General information
- Type: Airliner
- National origin: Poland
- Manufacturer: Centralne Studium Samolotów (C.S.S.)
- Number built: 1

History
- First flight: 22 November 1950

= CSS-12 =

The CSS-12 was a prototype Polish twin-engined feederliner of the 1950s. A single example was built and flown in 1950, but no production followed.

==Design and development==
The German invasion of Poland at the start of the Second World War resulted in the destruction of Poland's aviation industry, and following the end of the war the Polish government decided to re-establish a national aviation industry. Two design bureaus were set up to design and develop prototypes, Lotnicze Warsztaty Doświadczalne (LWD) (Aircraft Experimental Workshops) at Łódź and the Centralne Studium Samolotów (C.S.S.) (Central Aircraft Study) based at Warsaw, with production to be carried out at a series of State Aircraft Factories (PZL). The C.S.S., led by Franciszek Misztal, who worked as a designer in the pre-war PZL, was tasked with the design of three types, the CSS-10, a single-engined primary trainer, an aerobatic trainer, the CSS-11 and a twin-engined feederliner, which was designated CSS-12.

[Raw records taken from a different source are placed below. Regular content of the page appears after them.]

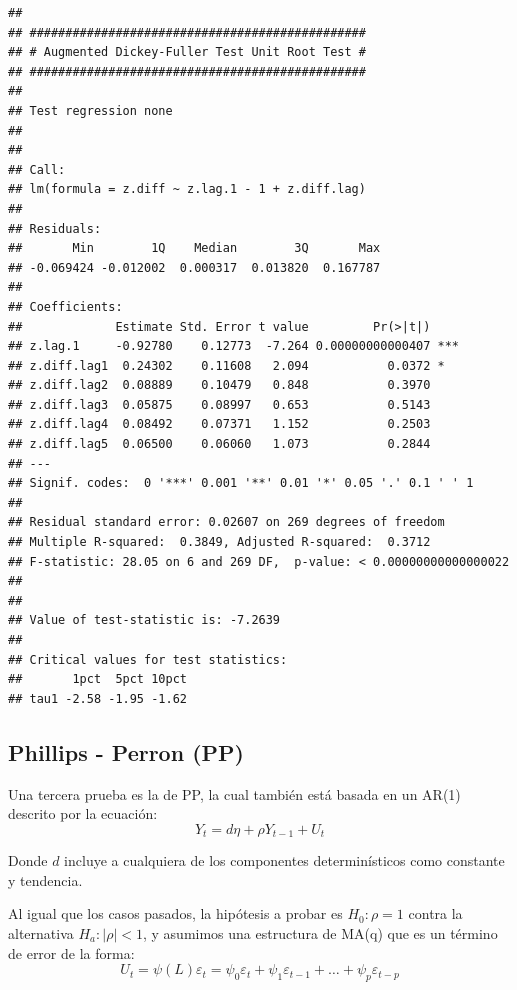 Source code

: \documentclass[
]{book}
\begin{document}
\begin{verbatim}
## 
## ############################################### 
## # Augmented Dickey-Fuller Test Unit Root Test # 
## ############################################### 
## 
## Test regression none 
## 
## 
## Call:
## lm(formula = z.diff ~ z.lag.1 - 1 + z.diff.lag)
## 
## Residuals:
##       Min        1Q    Median        3Q       Max 
## -0.069424 -0.012002  0.000317  0.013820  0.167787 
## 
## Coefficients:
##             Estimate Std. Error t value         Pr(>|t|)    
## z.lag.1     -0.92780    0.12773  -7.264 0.00000000000407 ***
## z.diff.lag1  0.24302    0.11608   2.094           0.0372 *  
## z.diff.lag2  0.08889    0.10479   0.848           0.3970    
## z.diff.lag3  0.05875    0.08997   0.653           0.5143    
## z.diff.lag4  0.08492    0.07371   1.152           0.2503    
## z.diff.lag5  0.06500    0.06060   1.073           0.2844    
## ---
## Signif. codes:  0 '***' 0.001 '**' 0.01 '*' 0.05 '.' 0.1 ' ' 1
## 
## Residual standard error: 0.02607 on 269 degrees of freedom
## Multiple R-squared:  0.3849, Adjusted R-squared:  0.3712 
## F-statistic: 28.05 on 6 and 269 DF,  p-value: < 0.00000000000000022
## 
## 
## Value of test-statistic is: -7.2639 
## 
## Critical values for test statistics: 
##       1pct  5pct 10pct
## tau1 -2.58 -1.95 -1.62
\end{verbatim}

\hypertarget{phillips---perron-pp}{%
\subsection{Phillips - Perron (PP)}\label{phillips---perron-pp}}

Una tercera prueba es la de PP, la cual también está basada en un AR(1) descrito por la ecuación:
\begin{equation}
    Y_t = d \eta + \rho Y_{t-1} + U_t
    \label{eq:URPP}
\end{equation}

Donde \(d\) incluye a cualquiera de los componentes determinísticos como constante y tendencia.

Al igual que los casos pasados, la hipótesis a probar es \(H_0 : \rho = 1\) contra la alternativa \(H_a : | \rho | < 1\), y asumimos una estructura de MA(q) que es un término de error de la forma:
\begin{equation}
    U_t = \psi(L) \varepsilon_t = \psi_0 \varepsilon_t + \psi_1 \varepsilon_{t-1} + \ldots + \psi_p \varepsilon_{t-p}    
\end{equation}
\end{document}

Work on the CSS-12 began in 1948, with the prototype making its maiden flight on 22 November 1950. It was a twin-engined low-wing cantilever monoplane of all-metal construction, the first all-metal aircraft to be built in Poland following the end of the Second World War. The oval section fuselage accommodated seats for ten passengers in two rows of five, with the two pilots sitting in an enclosed flight deck forward of the passenger cabin, while a cloakroom and baggage compartment aft of the cabin. The aircraft's wings featured a mixture of smooth and corrugated duralumin skinning, with the corrugated sections covered in fabric to reduce drag. Full-span hydraulically operated trailing-edge flaps were fitted, while engine exhaust gas was used to de-ice the wings' leading edge. The aircraft was fitted with a retractable nosewheel undercarriage. Two 440 hp Argus As 411 engines, built in Germany during the war, drove two-bladed constant speed propellers.

At the end of 1950, the Polish aviation industry was re-organised, with large orders being placed for license-production of Soviet Mikoyan–Gurevich MiG-15 jet fighters. As part of this reorganisation, LWD and the CSS were disbanded, and work on the CSS-12 was suspended. In 1955 flight testing of the CSS-12 resumed. Although testing was successful, with the aircraft setting an international class altitude record of 21653 ft while carrying a payload of 2240 lb on 27 December 1957, no production followed, as the CSS-12 did not meet the requirements of Poland's national airline LOT and no suitable replacements for its out-of production German engines were available. Instead, the CSS-12 formed the basis of the larger four-engined PZL MD-12 airliner which made its first flight in 1959.